The response should consist of the records that follow, repeated exactly.

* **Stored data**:
Start of Block

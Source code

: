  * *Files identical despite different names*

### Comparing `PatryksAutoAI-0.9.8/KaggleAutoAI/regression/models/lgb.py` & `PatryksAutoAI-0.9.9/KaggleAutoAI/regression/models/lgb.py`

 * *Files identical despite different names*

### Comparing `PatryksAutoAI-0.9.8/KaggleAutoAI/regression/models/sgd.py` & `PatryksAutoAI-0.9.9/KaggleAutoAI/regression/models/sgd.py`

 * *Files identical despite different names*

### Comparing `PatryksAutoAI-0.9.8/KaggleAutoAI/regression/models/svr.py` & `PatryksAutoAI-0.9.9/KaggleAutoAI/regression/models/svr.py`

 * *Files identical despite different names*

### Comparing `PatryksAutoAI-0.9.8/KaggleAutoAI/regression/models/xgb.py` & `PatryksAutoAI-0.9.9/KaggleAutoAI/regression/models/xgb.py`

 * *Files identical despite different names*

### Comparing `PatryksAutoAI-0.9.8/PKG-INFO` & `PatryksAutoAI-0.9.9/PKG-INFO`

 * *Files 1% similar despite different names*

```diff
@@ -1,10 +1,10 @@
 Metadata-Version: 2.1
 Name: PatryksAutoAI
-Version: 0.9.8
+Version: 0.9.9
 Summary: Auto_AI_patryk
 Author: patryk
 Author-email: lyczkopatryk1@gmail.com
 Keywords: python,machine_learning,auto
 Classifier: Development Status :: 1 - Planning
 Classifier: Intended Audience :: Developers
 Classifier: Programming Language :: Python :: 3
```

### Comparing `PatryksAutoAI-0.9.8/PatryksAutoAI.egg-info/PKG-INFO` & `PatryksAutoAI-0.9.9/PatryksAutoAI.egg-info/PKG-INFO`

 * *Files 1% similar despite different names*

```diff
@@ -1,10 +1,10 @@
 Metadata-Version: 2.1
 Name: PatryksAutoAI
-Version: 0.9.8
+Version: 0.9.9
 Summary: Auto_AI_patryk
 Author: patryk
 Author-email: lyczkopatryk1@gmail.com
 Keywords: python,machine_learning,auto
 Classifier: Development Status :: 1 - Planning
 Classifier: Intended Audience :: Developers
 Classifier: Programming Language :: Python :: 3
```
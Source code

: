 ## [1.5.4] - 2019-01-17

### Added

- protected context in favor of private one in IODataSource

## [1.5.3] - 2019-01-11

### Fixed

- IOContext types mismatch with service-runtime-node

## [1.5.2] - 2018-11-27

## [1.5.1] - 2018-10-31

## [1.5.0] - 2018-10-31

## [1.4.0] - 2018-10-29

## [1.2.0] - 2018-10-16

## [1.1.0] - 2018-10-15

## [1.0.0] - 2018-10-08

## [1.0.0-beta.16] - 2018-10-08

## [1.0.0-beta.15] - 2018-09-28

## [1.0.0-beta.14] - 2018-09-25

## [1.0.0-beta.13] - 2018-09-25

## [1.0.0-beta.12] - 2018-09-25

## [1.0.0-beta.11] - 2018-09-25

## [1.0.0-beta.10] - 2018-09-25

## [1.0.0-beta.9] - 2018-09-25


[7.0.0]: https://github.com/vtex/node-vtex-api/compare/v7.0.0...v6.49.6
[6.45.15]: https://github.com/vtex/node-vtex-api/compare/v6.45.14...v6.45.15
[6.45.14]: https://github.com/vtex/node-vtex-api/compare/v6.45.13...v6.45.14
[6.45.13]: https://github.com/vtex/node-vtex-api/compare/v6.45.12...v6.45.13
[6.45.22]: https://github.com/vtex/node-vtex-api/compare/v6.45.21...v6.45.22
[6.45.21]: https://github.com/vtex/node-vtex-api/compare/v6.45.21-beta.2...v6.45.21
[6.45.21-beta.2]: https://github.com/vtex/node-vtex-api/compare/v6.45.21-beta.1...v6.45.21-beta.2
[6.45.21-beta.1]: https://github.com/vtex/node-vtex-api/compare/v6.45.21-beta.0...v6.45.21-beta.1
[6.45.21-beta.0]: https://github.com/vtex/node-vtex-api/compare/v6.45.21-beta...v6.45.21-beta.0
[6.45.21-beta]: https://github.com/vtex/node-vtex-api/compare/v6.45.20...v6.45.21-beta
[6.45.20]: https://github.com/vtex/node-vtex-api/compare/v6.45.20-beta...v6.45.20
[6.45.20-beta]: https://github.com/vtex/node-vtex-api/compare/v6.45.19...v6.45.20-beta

End of Block

* **SOLUTION FOR THIS PROBLEM**:
Source code

:  * *Files identical despite different names*

### Comparing `PatryksAutoAI-0.9.8/KaggleAutoAI/regression/models/lgb.py` & `PatryksAutoAI-0.9.9/KaggleAutoAI/regression/models/lgb.py`

 * *Files identical despite different names*

### Comparing `PatryksAutoAI-0.9.8/KaggleAutoAI/regression/models/sgd.py` & `PatryksAutoAI-0.9.9/KaggleAutoAI/regression/models/sgd.py`

 * *Files identical despite different names*

### Comparing `PatryksAutoAI-0.9.8/KaggleAutoAI/regression/models/svr.py` & `PatryksAutoAI-0.9.9/KaggleAutoAI/regression/models/svr.py`

 * *Files identical despite different names*

### Comparing `PatryksAutoAI-0.9.8/KaggleAutoAI/regression/models/xgb.py` & `PatryksAutoAI-0.9.9/KaggleAutoAI/regression/models/xgb.py`

 * *Files identical despite different names*

### Comparing `PatryksAutoAI-0.9.8/PKG-INFO` & `PatryksAutoAI-0.9.9/PKG-INFO`

 * *Files 1% similar despite different names*

```diff
@@ -1,10 +1,10 @@
 Metadata-Version: 2.1
 Name: PatryksAutoAI
-Version: 0.9.8
+Version: 0.9.9
 Summary: Auto_AI_patryk
 Author: patryk
 Author-email: lyczkopatryk1@gmail.com
 Keywords: python,machine_learning,auto
 Classifier: Development Status :: 1 - Planning
 Classifier: Intended Audience :: Developers
 Classifier: Programming Language :: Python :: 3
```

### Comparing `PatryksAutoAI-0.9.8/PatryksAutoAI.egg-info/PKG-INFO` & `PatryksAutoAI-0.9.9/PatryksAutoAI.egg-info/PKG-INFO`

 * *Files 1% similar despite different names*

```diff
@@ -1,10 +1,10 @@
 Metadata-Version: 2.1
 Name: PatryksAutoAI
-Version: 0.9.8
+Version: 0.9.9
 Summary: Auto_AI_patryk
 Author: patryk
 Author-email: lyczkopatryk1@gmail.com
 Keywords: python,machine_learning,auto
 Classifier: Development Status :: 1 - Planning
 Classifier: Intended Audience :: Developers
 Classifier: Programming Language :: Python :: 3
```
Source code

: ## [1.5.4] - 2019-01-17

### Added

- protected context in favor of private one in IODataSource

## [1.5.3] - 2019-01-11

### Fixed

- IOContext types mismatch with service-runtime-node

## [1.5.2] - 2018-11-27

## [1.5.1] - 2018-10-31

## [1.5.0] - 2018-10-31

## [1.4.0] - 2018-10-29

## [1.2.0] - 2018-10-16

## [1.1.0] - 2018-10-15

## [1.0.0] - 2018-10-08

## [1.0.0-beta.16] - 2018-10-08

## [1.0.0-beta.15] - 2018-09-28

## [1.0.0-beta.14] - 2018-09-25

## [1.0.0-beta.13] - 2018-09-25

## [1.0.0-beta.12] - 2018-09-25

## [1.0.0-beta.11] - 2018-09-25

## [1.0.0-beta.10] - 2018-09-25

## [1.0.0-beta.9] - 2018-09-25


[7.0.0]: https://github.com/vtex/node-vtex-api/compare/v7.0.0...v6.49.6
[6.45.15]: https://github.com/vtex/node-vtex-api/compare/v6.45.14...v6.45.15
[6.45.14]: https://github.com/vtex/node-vtex-api/compare/v6.45.13...v6.45.14
[6.45.13]: https://github.com/vtex/node-vtex-api/compare/v6.45.12...v6.45.13
[6.45.22]: https://github.com/vtex/node-vtex-api/compare/v6.45.21...v6.45.22
[6.45.21]: https://github.com/vtex/node-vtex-api/compare/v6.45.21-beta.2...v6.45.21
[6.45.21-beta.2]: https://github.com/vtex/node-vtex-api/compare/v6.45.21-beta.1...v6.45.21-beta.2
[6.45.21-beta.1]: https://github.com/vtex/node-vtex-api/compare/v6.45.21-beta.0...v6.45.21-beta.1
[6.45.21-beta.0]: https://github.com/vtex/node-vtex-api/compare/v6.45.21-beta...v6.45.21-beta.0
[6.45.21-beta]: https://github.com/vtex/node-vtex-api/compare/v6.45.20...v6.45.21-beta
[6.45.20]: https://github.com/vtex/node-vtex-api/compare/v6.45.20-beta...v6.45.20
[6.45.20-beta]: https://github.com/vtex/node-vtex-api/compare/v6.45.19...v6.45.20-beta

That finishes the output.